Should I cover a wall with vinyl records, if so.. What should I use to put them on the wall? And they shouldn't cause noise distortion, should they?
you should be able to buy transparent "sleeves" that you can hang on the wall - mine store 4 records, vertically. Looks beautiful.
This is the 21st century. Cover your wall with iPods. (broken 1st gen ones off of eBay to keep costs down) It'll absolutely blow people's minds.
Personally, I wouldn't do that. Scanning a cover, printing it in a larger format and frame it: yes. But putting vinyls, figures comics or whatever on the wall seems so juvenile to me After I had read the title of this thread, I thought you were considering to built a shelf to cover one entire wall with vinyls. That would look absolutely awesome, but the collection needs to embrace at least 3000-5000 vinyls to fill it, depending on the size of the wall. :crying:
I made a little coffee table out of old cassettes. It is fucking rad - but I could have made a better one if I had a better acrylic tabletop - like those pink ones that look fluorescent. I want to make a lamp with old vinyl covers and red bull cans, but I haven't gotten off my lazy arse to make the mechanism.
I say decorate without destroying someone's art. My brother has "picture frames" that are made for putting records into. Not almost-free, but they look great and don't screw anything up.

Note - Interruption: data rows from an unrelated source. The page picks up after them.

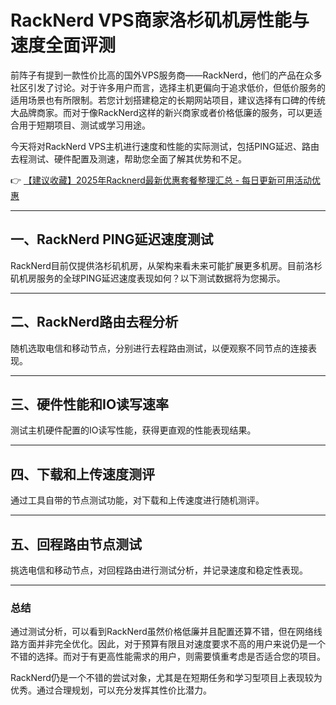 # RackNerd VPS商家洛杉矶机房性能与速度全面评测

前阵子有提到一款性价比高的国外VPS服务商——RackNerd，他们的产品在众多社区引发了讨论。对于许多用户而言，选择主机更偏向于追求低价，但低价服务的适用场景也有所限制。若您计划搭建稳定的长期网站项目，建议选择有口碑的传统大品牌商家。而对于像RackNerd这样的新兴商家或者价格低廉的服务，可以更适合用于短期项目、测试或学习用途。

今天将对RackNerd VPS主机进行速度和性能的实际测试，包括PING延迟、路由去程测试、硬件配置及测速，帮助您全面了解其优势和不足。

👉 [【建议收藏】2025年Racknerd最新优惠套餐整理汇总 - 每日更新可用活动优惠](https://bit.ly/Rack_Nerd)

---

## 一、RackNerd PING延迟速度测试

RackNerd目前仅提供洛杉矶机房，从架构来看未来可能扩展更多机房。目前洛杉矶机房服务的全球PING延迟速度表现如何？以下测试数据将为您揭示。

---

## 二、RackNerd路由去程分析

随机选取电信和移动节点，分别进行去程路由测试，以便观察不同节点的连接表现。

---

## 三、硬件性能和IO读写速率

测试主机硬件配置的IO读写性能，获得更直观的性能表现结果。

---

## 四、下载和上传速度测评

通过工具自带的节点测试功能，对下载和上传速度进行随机测评。

---

## 五、回程路由节点测试

挑选电信和移动节点，对回程路由进行测试分析，并记录速度和稳定性表现。

---

### 总结

通过测试分析，可以看到RackNerd虽然价格低廉并且配置还算不错，但在网络线路方面并非完全优化。因此，对于预算有限且对速度要求不高的用户来说仍是一个不错的选择。而对于有更高性能需求的用户，则需要慎重考虑是否适合您的项目。

RackNerd仍是一个不错的尝试对象，尤其是在短期任务和学习型项目上表现较为优秀。通过合理规划，可以充分发挥其性价比潜力。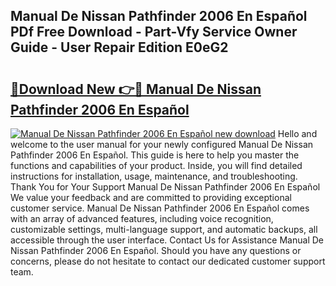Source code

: ## Manual De Nissan Pathfinder 2006 En Español PDf Free Download - Part-Vfy Service Owner Guide - User Repair Edition E0eG2

# <h2><a href="http://bc28097.oget.top/?id=Manual+De+Nissan+Pathfinder+2006+En+Espa%c3%b1ol">🔗Download New 👉🔴 Manual De Nissan Pathfinder 2006 En Español</a></h2>

[![Manual De Nissan Pathfinder 2006 En Español new download](https://i.imgur.com/5g1atiW.png)](http://bc28097.oget.top/?id=Manual+De+Nissan+Pathfinder+2006+En+Espa%c3%b1ol)
Hello and welcome to the user manual for your newly configured Manual De Nissan Pathfinder 2006 En Español. This guide is here to help you master the functions and capabilities of your product. Inside, you will find detailed instructions for installation, usage, maintenance, and troubleshooting. Thank You for Your Support Manual De Nissan Pathfinder 2006 En Español We value your feedback and are committed to providing exceptional customer service. Manual De Nissan Pathfinder 2006 En Español comes with an array of advanced features, including voice recognition, customizable settings, multi-language support, and automatic backups, all accessible through the user interface. Contact Us for Assistance Manual De Nissan Pathfinder 2006 En Español. Should you have any questions or concerns, please do not hesitate to contact our dedicated customer support team.
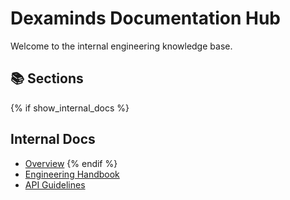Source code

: # Dexaminds Documentation Hub

Welcome to the internal engineering knowledge base.

## 📚 Sections
{% if show_internal_docs %}
## Internal Docs
- [Overview](internal-docs/README.md)
{% endif %}
- [Engineering Handbook](engineering-handbook/)
- [API Guidelines](api-guidelines/)
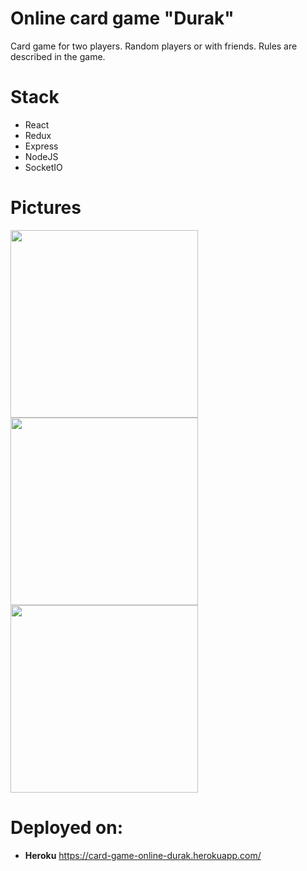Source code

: # Online card game "Durak"

Card game for two players. Random players or with friends. Rules are described in the game. 

# Stack 
* React
* Redux
* Express
* NodeJS
* SocketIO

# Pictures 
<p float=left>
<img src='https://media-exp1.licdn.com/dms/image/C5622AQHBDR1pWqr61Q/feedshare-shrink_1280/0/1630595375925?e=1633564800&v=beta&t=wlA577po0gJbzvNeSoe8XVvEI4JVJ15boG_4MDTstUs' width=300>
<img src='https://media-exp1.licdn.com/dms/image/C5622AQGGeYWlZrSgNQ/feedshare-shrink_1280/0/1630595375970?e=1633564800&v=beta&t=DQizOvsCeVWjIQTZ-p8OVYbppf1dM-J4IkE2iSnh7Bs' width=300>
<img src='https://media-exp1.licdn.com/dms/image/C5622AQECOqHH2BzybA/feedshare-shrink_1280/0/1630595376009?e=1633564800&v=beta&t=1qg7Ts849C_FfE0mpUC_Xs05aeOMQOmNHTBaGLiuRl8' width=300>
</p>

# Deployed on:
* <b>Heroku</b> https://card-game-online-durak.herokuapp.com/
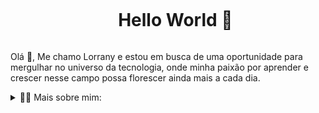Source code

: <!--título-->
<div id="user-content-toc">
  <ul align="center">
    <summary><h1 style="display: inline-block">Hello World 🌱 </h1></summary>
</div>

<!-- Presentation -->
<p>
  
  Olá 👋, Me chamo Lorrany e estou em busca de uma oportunidade para mergulhar no universo da tecnologia, onde minha paixão por aprender e crescer nesse campo possa florescer ainda mais a cada dia.

<!-- Dropdown -->

<details>
  <summary>👨‍💻 Mais sobre mim:</summary>

<!-- Links -->

[![LinkedIn](https://img.shields.io/badge/LinkedIn-0077B5?style=for-the-badge&logo=linkedin&logoColor=white)](https://www.linkedin.com/in/lorrany-moura-8b8b39251/)
 
<!-- GithubStats -->

![Anurag's GitHub stats](https://github-readme-stats.vercel.app/api?username=lorranymoura&show_icons=true&theme=dracula)

<!-- Portfolio -->

## Portfolio:
- 

<!-- GIF -->

<p align="left">
  <img align="center" src="https://github.com/lorranymoura/lorranymoura/assets/163885479/0186fb48-daf7-4197-93f7-f12963c44482" alt="Imagem">
</p> 


## 🔥 Skills
<!-- Skills: Programming Languages -->
  <div style="flex-basis: 48%;">
    <h3>Programming Languages</h3>
  <img src="https://cdn.jsdelivr.net/gh/devicons/devicon/icons/javascript/javascript-original.svg" height="30" alt="javascript logo"  />
  <img width="12" />
  <img src="https://cdn.jsdelivr.net/gh/devicons/devicon/icons/html5/html5-original.svg" height="30" alt="html5 logo"  />
  <img width="12" />
  <img src="https://cdn.jsdelivr.net/gh/devicons/devicon/icons/python/python-original.svg" height="30" alt="python logo"  />
  
  </div>  
  <!-- Skills: Tools & Frameworks -->
  <div style="flex-basis: 48%;">
    <h3>Tools & Frameworks</h3>
  <img src="https://cdn.jsdelivr.net/gh/devicons/devicon/icons/figma/figma-original.svg" height="40" alt="figma logo"  />
  <img width="12" />
  <img src="https://cdn.jsdelivr.net/gh/devicons/devicon/icons/canva/canva-original.svg" height="40" alt="canva logo"  />
  <img width="12" />
  <img src="https://cdn.jsdelivr.net/gh/devicons/devicon/icons/photoshop/photoshop-plain.svg" height="40" alt="photoshop logo"  />
  <img width="12" />
  <img src="https://cdn.jsdelivr.net/gh/devicons/devicon/icons/illustrator/illustrator-plain.svg" height="40" alt="illustrator logo"  />
  <img width="12" />
  <img src="https://cdn.jsdelivr.net/gh/devicons/devicon/icons/xd/xd-plain.svg" height="40" alt="xd logo"  />
  </div>
  
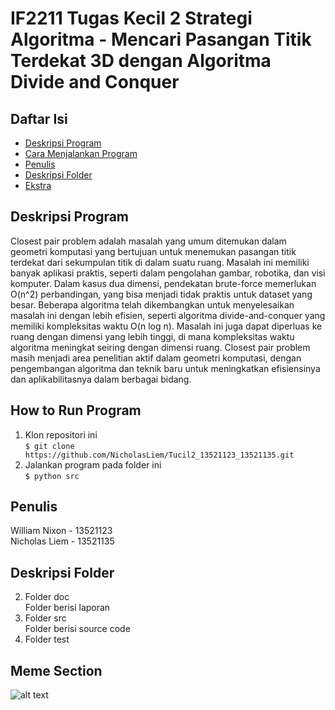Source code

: <h1> <b> IF2211 Tugas Kecil 2 Strategi Algoritma - Mencari Pasangan Titik Terdekat 3D dengan Algoritma Divide and Conquer </b> </h1>

## **Daftar Isi**
* [Deskripsi Program](#deskripsi-program)
* [Cara Menjalankan Program](#cara-menjalankan-program)
* [Penulis](#penulis)
* [Deskripsi Folder](#deskripsi-folder)
* [Ekstra](#meme-section)

## **Deskripsi Program**
<p>Closest pair problem adalah masalah yang umum ditemukan dalam geometri komputasi yang bertujuan untuk menemukan pasangan titik terdekat dari sekumpulan titik di dalam suatu ruang. Masalah ini memiliki banyak aplikasi praktis, seperti dalam pengolahan gambar, robotika, dan visi komputer. Dalam kasus dua dimensi, pendekatan brute-force memerlukan O(n^2) perbandingan, yang bisa menjadi tidak praktis untuk dataset yang besar. Beberapa algoritma telah dikembangkan untuk menyelesaikan masalah ini dengan lebih efisien, seperti algoritma divide-and-conquer yang memiliki kompleksitas waktu O(n log n). Masalah ini juga dapat diperluas ke ruang dengan dimensi yang lebih tinggi, di mana kompleksitas waktu algoritma meningkat seiring dengan dimensi ruang. Closest pair problem masih menjadi area penelitian aktif dalam geometri komputasi, dengan pengembangan algoritma dan teknik baru untuk meningkatkan efisiensinya dan aplikabilitasnya dalam berbagai bidang.</p>


## **How to Run Program**
1. Klon repositori ini <br>
`$ git clone https://github.com/NicholasLiem/Tucil2_13521123_13521135.git `
2. Jalankan program pada folder ini <br>
`$ python src`

## **Penulis**
William Nixon - 13521123 <br>
Nicholas Liem - 13521135

## **Deskripsi Folder**
2. Folder doc <br>
Folder berisi laporan
3. Folder src <br>
Folder berisi source code
4. Folder test <br>

## **Meme Section**
![alt text](https://res.cloudinary.com/practicaldev/image/fetch/s--pxxN7gvW--/c_limit%2Cf_auto%2Cfl_progressive%2Cq_auto%2Cw_880/https://dev-to-uploads.s3.amazonaws.com/uploads/articles/rhmldpyrr2nwrmmcxo7k.png)
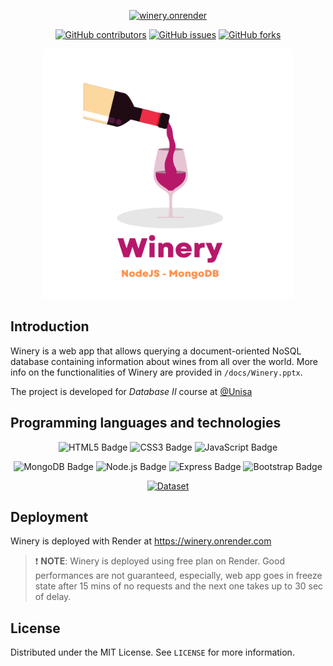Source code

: <div align="center">

[![winery.onrender](https://img.shields.io/website?style=for-the-badge&url=https%3A%2F%2Fwinery.onrender.com)](https://winery.onrender.com)

[![GitHub contributors](https://img.shields.io/github/contributors/MCalenda/Winery?style=for-the-badge)](https://GitHub.com/MCalenda/Winery/graphs/contributors)
[![GitHub issues](https://img.shields.io/github/issues/MCalenda/Winery?style=for-the-badge)](https://GitHub.com/MCalenda/Winery/issues)
[![GitHub forks](https://img.shields.io/github/forks/MCalenda/Winery?style=for-the-badge)](https://GitHub.com/MCalenda/Winery/fork)

<img src="./public/img/logo.png" width=400>
</div>

## Introduction

Winery is a web app that allows querying a document-oriented NoSQL database containing information about wines from all over the world. More info on the functionalities of Winery are provided in ``/docs/Winery.pptx``.

The project is developed for *Database II* course at [@Unisa](https://unisa.it)

## Programming languages and technologies

<div align= "center">

![HTML5 Badge](https://img.shields.io/badge/HTML5-E34F26?logo=html5&logoColor=fff&style=for-the-badge)
![CSS3 Badge](https://img.shields.io/badge/CSS3-1572B6?logo=css3&logoColor=fff&style=for-the-badge)
![JavaScript Badge](https://img.shields.io/badge/JavaScript-F7DF1E?logo=javascript&logoColor=000&style=for-the-badge)

![MongoDB Badge](https://img.shields.io/badge/MongoDB-47A248?logo=mongodb&logoColor=fff&style=for-the-badge)
![Node.js Badge](https://img.shields.io/badge/Node.js-393?logo=nodedotjs&logoColor=fff&style=for-the-badge)
![Express Badge](https://img.shields.io/badge/Express-000?logo=express&logoColor=fff&style=for-the-badge)
![Bootstrap Badge](https://img.shields.io/badge/Bootstrap-7952B3?logo=bootstrap&logoColor=fff&style=for-the-badge)

[![Dataset](https://img.shields.io/badge/Dataset%20on-Kaggle-critical?style=for-the-badge)](https://www.kaggle.com/budnyak/wine-rating-and-price)

</div>

## Deployment 
Winery is deployed with Render at https://winery.onrender.com

> ❗️ **NOTE**: Winery is deployed using free plan on Render.
> Good performances are not guaranteed, especially, web app goes in
> freeze state after 15 mins of no requests and the next one takes
> up to 30 sec of delay.  

## License

Distributed under the MIT License. See `LICENSE` for more information.
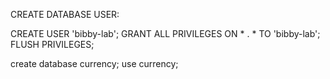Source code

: CREATE DATABASE USER:

CREATE USER 'bibby-lab';
GRANT ALL PRIVILEGES ON * . * TO 'bibby-lab';
FLUSH PRIVILEGES;

create database currency;
use currency;


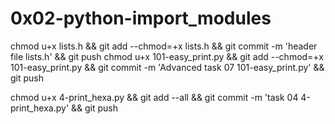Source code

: # 0x02-python-import_modules


chmod u+x lists.h && git add --chmod=+x lists.h && git commit -m 'header file lists.h' && git push
chmod u+x 101-easy_print.py && git add --chmod=+x 101-easy_print.py && git commit -m 'Advanced task 07 101-easy_print.py' && git push

chmod u+x 4-print_hexa.py && git add --all && git commit -m 'task 04 4-print_hexa.py' && git push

A good example (if an overexpensive one) are these: http://www.firebox.com/product/1368/Album-Art-Frame?via=ser
No you want to store them vertically. Gravity likes to warp things. And by vertical, I mean exactly vertical, ideally.
No, vinyl should ideally be stored straight up. Also, laying them flat gives rise to stacking them on top of each other, squishing covers and distorting the vinyl.
Ideally they should be contained in a zero g chamber with complete darkness. Usually what I tend to do with my vinyls is take a large tupperware tub and fly into space and sort of scoop up space into my tub. The key is to put the lid on really quick so space doesn't get out. When you descend back to earth, make sure you enter the atmosphere at one of the poles where it's not as hot. When I get back home it's just a matter of shoving the the vinyls into the tub quickly before too much space seeps out.
i just order space in a can, it's the easier way to do it. Some would argue that because it's artifical space pressure (or ASP as those in the Zero-G community call it) it's effect won't be as great as authentic space. But I can't tell the difference, in fact science supports that the human ear can't tell the difference between natural space and space in a can. but you've always been a purist Jon.